They cast three people in each role, on the assumption that two would drop out before the final performance, and rehearsed most nights on an old basketball court in a girls’ secondary school, without overhead lights. For the University of Sierra Leone Theatre Group, the show would go on.
"Can't miss this play redefining the views about gender, sexual orientation and power in Africa, " read the advertisement for The Throne, which was performed for the first time to hundreds of people at Freetown's City Hall in February and promoted as the "rebirth of theatre in Sierra Leone".
Some said it was the first live theatre performance in decades. A cast of about 30 rehearsed for months, contributing some of their own money to buy costumes and construct the set, and the final show included dancing, singing and drumming.
It was sold out, leading to a second performance. Now, the cast is going on the road for a third, in the city of Makeni, in the west African coastal country's north.
“It is a big deal,” says Sarafina Nicolsesay, a 22-year-old mass communication graduate and the play’s narrator. “I think the culture has died for a long time . . . In Sierra Leone one of the struggles that we’ve had with marketing this event is most people are not interested in theatre.”
Nicolsesay fell in love with acting as a child, listening to satirical radio programmes, and later began to watch shows such as Hamilton on YouTube. To join the theatre group, she had to ignore criticism from her mother, who saw acting as a waste of time because it wouldn't earn her decent money. Staying involved has been an uphill battle.

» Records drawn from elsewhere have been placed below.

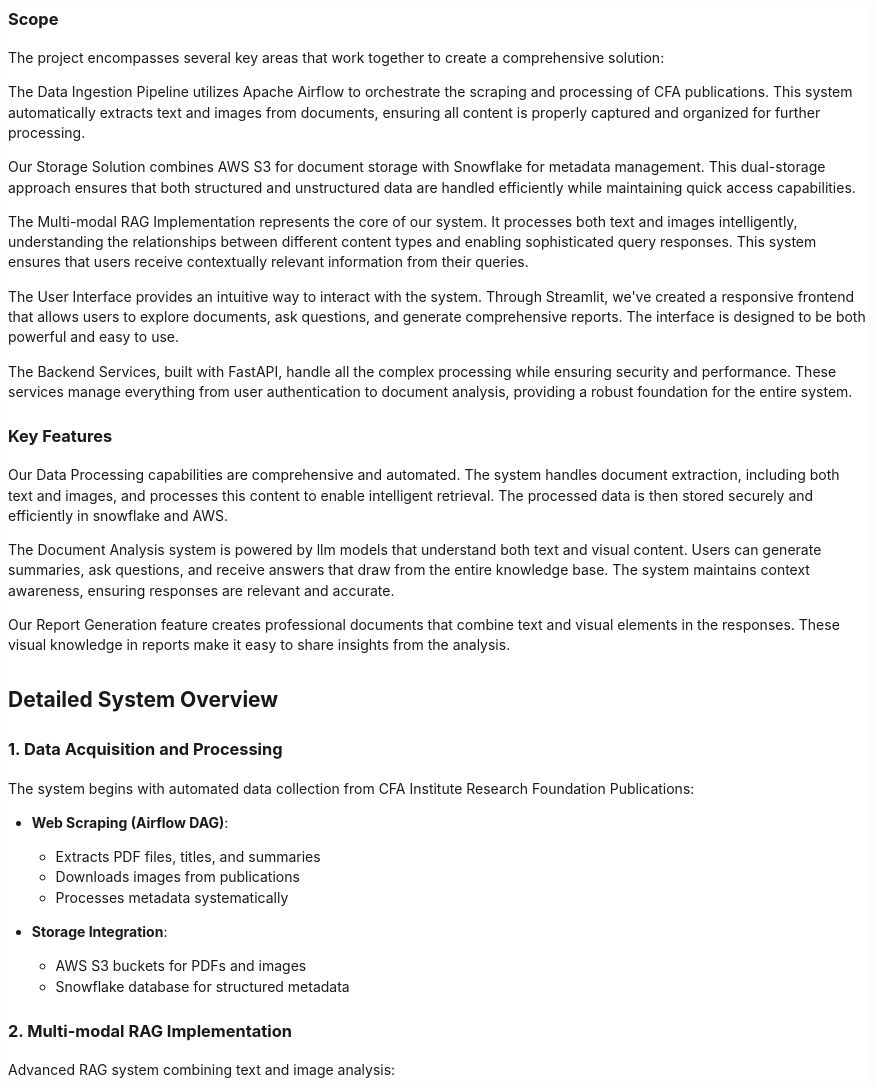 ### Scope
The project encompasses several key areas that work together to create a comprehensive solution:

The Data Ingestion Pipeline utilizes Apache Airflow to orchestrate the scraping and processing of CFA publications. This system automatically extracts text and images from documents, ensuring all content is properly captured and organized for further processing.

Our Storage Solution combines AWS S3 for document storage with Snowflake for metadata management. This dual-storage approach ensures that both structured and unstructured data are handled efficiently while maintaining quick access capabilities.

The Multi-modal RAG Implementation represents the core of our system. It processes both text and images intelligently, understanding the relationships between different content types and enabling sophisticated query responses. This system ensures that users receive contextually relevant information from their queries.

The User Interface provides an intuitive way to interact with the system. Through Streamlit, we've created a responsive frontend that allows users to explore documents, ask questions, and generate comprehensive reports. The interface is designed to be both powerful and easy to use.

The Backend Services, built with FastAPI, handle all the complex processing while ensuring security and performance. These services manage everything from user authentication to document analysis, providing a robust foundation for the entire system.

### Key Features

Our Data Processing capabilities are comprehensive and automated. The system handles document extraction, including both text and images, and processes this content to enable intelligent retrieval. The processed data is then stored securely and efficiently in snowflake and AWS.

The Document Analysis system is powered by llm models that understand both text and visual content. Users can generate summaries, ask questions, and receive answers that draw from the entire knowledge base. The system maintains context awareness, ensuring responses are relevant and accurate.

Our Report Generation feature creates professional documents that combine text and visual elements in the responses. These visual knowledge in reports make it easy to share insights from the analysis.

## Detailed System Overview

### 1. Data Acquisition and Processing
The system begins with automated data collection from CFA Institute Research Foundation Publications:

- **Web Scraping (Airflow DAG)**:
  - Extracts PDF files, titles, and summaries
  - Downloads images from publications
  - Processes metadata systematically

- **Storage Integration**:
  - AWS S3 buckets for PDFs and images
  - Snowflake database for structured metadata

### 2. Multi-modal RAG Implementation
Advanced RAG system combining text and image analysis:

Many of the cast and crew were born during or since Sierra Leone’s civil war, which devastated the country in the 1990s and early 2000s. It again suffered through the 2014-2015 Ebola outbreak and the Covid-19 pandemic. Local cultural activities – particularly theatre – have been a casualty, those involved in The Throne say, as many Sierra Leoneans haven’t learned to value them.
Nicolsesay doesn’t know of a single functional theatre in her home country, but she hopes an industry can begin to develop. “Entertainment is such a good way to bring forth change,” she says, with clear enthusiasm.
The plot of The Throne, written by Sierra Leonean writer Oumar Farouk Sesay, follows the demise of the king of the village of Norkorba. The only two people in the line of succession are his son – a married gay man who lives in the diaspora – or his daughter, who, as a woman, challenges the patriarchal structures that prop up the monarchy.
“It’s going to be a culture shock to a lot of people, especially the part about the gay characters,” Nicolsesay says in advance of the opening performance. “The first time I heard the synopsis of it, I was like, Are you sure this is going to be cool, because we don’t have people who are out and proud in this country,” she says. “But that’s what we’re trying to show . . . you’re trying to get people to understand a certain type of subject that is taboo.”
Homosexuality between men is illegal in Sierra Leone, and can, in theory, be punished with life imprisonment, though this has not been recently enforced.
Nicolsesay says she hopes the play will start a conversation about feminism as well. “Women are always trying to go for leadership roles and they’ve been shut down, they’re always demoralised, and so that’s something that unfolds in the play as well.” Both topics are “pushing the boundaries”, she says.
From October 2021, the young people rehearsed almost every night, passionate both about the story and the talent they wanted to display. "If it gets dark it doesn't matter, we use our phone lights," says Alvin Momoh, sitting on a bench at dusk, as he watches a full run-through. The fashion designer, who also works on a Sierra Leonean TV show called Slay Or Nay, helped organise the costumes. "Sometimes we stay late into the night."
Speaking after the first two performances, the play's director, Bilal Jalloh, says there has been no negative reaction. "They love what we did," he says, though "some people choose to reserve their opinions" on the plot.
Martin Simah Jnr (23), who played the king's gay son, says he did not invite friends and family to attend the initial performances because he was worried about their reaction. But he had his own revelation, finding the experience "wowing". Performing the role helped him to understand both the discrimination same-sex couples face, as well as the "relevance of women in the political arena", he said.
Benjamin Thomas, a 23-year-old political science student, played Toni, the husband of the would-be king. Initially, he was hesitant too. "Even during the casting everyone shied away from the role, nobody want[ed] to play the role . . . Obviously LGBT is not legal in Sierra Leone so it was really super challenging," he says. But later, he began to see himself as an "ambassador for tolerance".
“I think there are people who really want to come out but [they don’t] because of society, stigma,” he says. “One of the roles of theatre is to pass on information, so the information has been passed, it’s left for people to accept.”